One of Karp's 21 NP-complete problems; foundational in combinatorial optimization, cryptography, and resource allocation. Has direct reductions to ILP and QUBO.

Definition

Name: Knapsack
Reference: Karp, 1972; Kellerer, Pferschy & Pisinger, Knapsack Problems, 2004

Given $n$ items, each with weight $w_i$ and value $v_i$, and a capacity $C$, find a subset $S \subseteq {0, \ldots, n-1}$ such that $\sum_{i \in S} w_i \leq C$, maximizing $\sum_{i \in S} v_i$.

Variables

  • Count: $n$ (one variable per item)
  • Per-variable domain: binary ${0, 1}$
  • Meaning: $x_i = 1$ if item $i \in S$ (selected)

Schema (data type)

Type name: Knapsack
Variants: 0-1 (binary), bounded, unbounded

Field Type Description
weights Vec<i64> Item weights $w_0, \ldots, w_{n-1}$
values Vec<i64> Item values $v_0, \ldots, v_{n-1}$
capacity i64 Knapsack capacity $C$

Problem Size

Metric Expression Description
num_items $n$ Number of items

Complexity

  • Decision complexity: NP-complete (Karp, 1972)
  • Best known exact algorithm: $O(nC)$ pseudo-polynomial dynamic programming; $O(2^{n/2})$ via meet-in-the-middle
  • Approximation: FPTAS exists — $(1-\varepsilon)$-approximation in $O(n^2 / \varepsilon)$ time
  • References: Karp 1972; Ibarra & Kim 1975 (FPTAS)

Extra Remark

Knapsack is weakly NP-hard (admits pseudo-polynomial algorithms), unlike strongly NP-hard problems such as TSP. It is a special case of ILP with a single constraint. The subset-sum problem is the special case where $v_i = w_i$. Knapsack-based cryptosystems (Merkle-Hellman) were historically important in public-key cryptography.

How to solve

  • It can be solved by (existing) bruteforce.
  • It can be solved by reducing to integer programming, through a new Knapsack → ILP rule issue (to be filed).

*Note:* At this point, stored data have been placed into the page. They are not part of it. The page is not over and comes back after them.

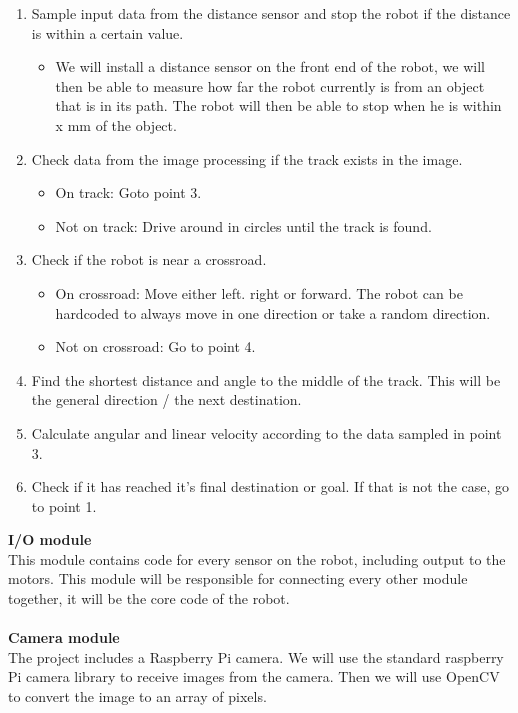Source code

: \documentclass[11pt]{article}
\begin{document}
\begin{enumerate}
    \item Sample input data from the distance sensor and stop the robot if the distance is within a certain value. \begin{itemize}
        \item We will install a distance sensor on the front end of the robot, we will then be able to measure how far the robot currently is from an object that is in its path. The robot will then be able to stop when he is within x mm of the object. 
    \end{itemize}
    \item Check data from the image processing if the track exists in the image. \begin{itemize}
        \item On track: Goto point 3. 
        \item Not on track: Drive around in circles until the track is found.
    \end{itemize}
    \item Check if the robot is near a crossroad. \begin{itemize}
        \item On crossroad: Move either left. right or forward. The robot can be hardcoded to always move in one direction or take a random direction. 
        \item Not on crossroad: Go to point 4. 
    \end{itemize}
    \item Find the shortest distance and angle to the middle of the track. This will be the general direction / the next destination. 
    \item Calculate angular and linear velocity according to the data sampled in point 3. 
    \item Check if it has reached it's final destination or goal. If that is not the case, go to point 1.
\end{enumerate}
\textbf{I/O module}
\\
This module contains code for every sensor on the robot, including output to the motors. This module will be responsible for connecting every other module together, it will be the core code of the robot. 
\\\\
\textbf{Camera module}
\\
The project includes a Raspberry Pi camera. We will use the standard raspberry Pi camera library to receive images from the camera. Then we will use OpenCV to convert the image to an array of pixels.
\end{document}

Bruteforce: enumerate all $2^n$ subsets, check capacity constraint, return maximum value.

Example Instance

$n = 4$ items, capacity $C = 7$:

Item Weight Value Value/Weight
0 2 3 1.50
1 3 4 1.33
2 4 5 1.25
3 5 7 1.40

Feasible subsets:

Subset Weight Value
${0, 3}$ 7 10
${1, 2}$ 7 9
${0, 2}$ 6 8
${0, 1}$ 5 7
${3}$ 5 7

Optimal: $S = {0, 3}$, $x = (1,0,0,1)$, weight $= 7$, value $= 10$.

Note: greedy by value/weight ratio picks item 0 (1.50) then item 3 (1.40), which happens to be optimal here, but greedy is not optimal in general.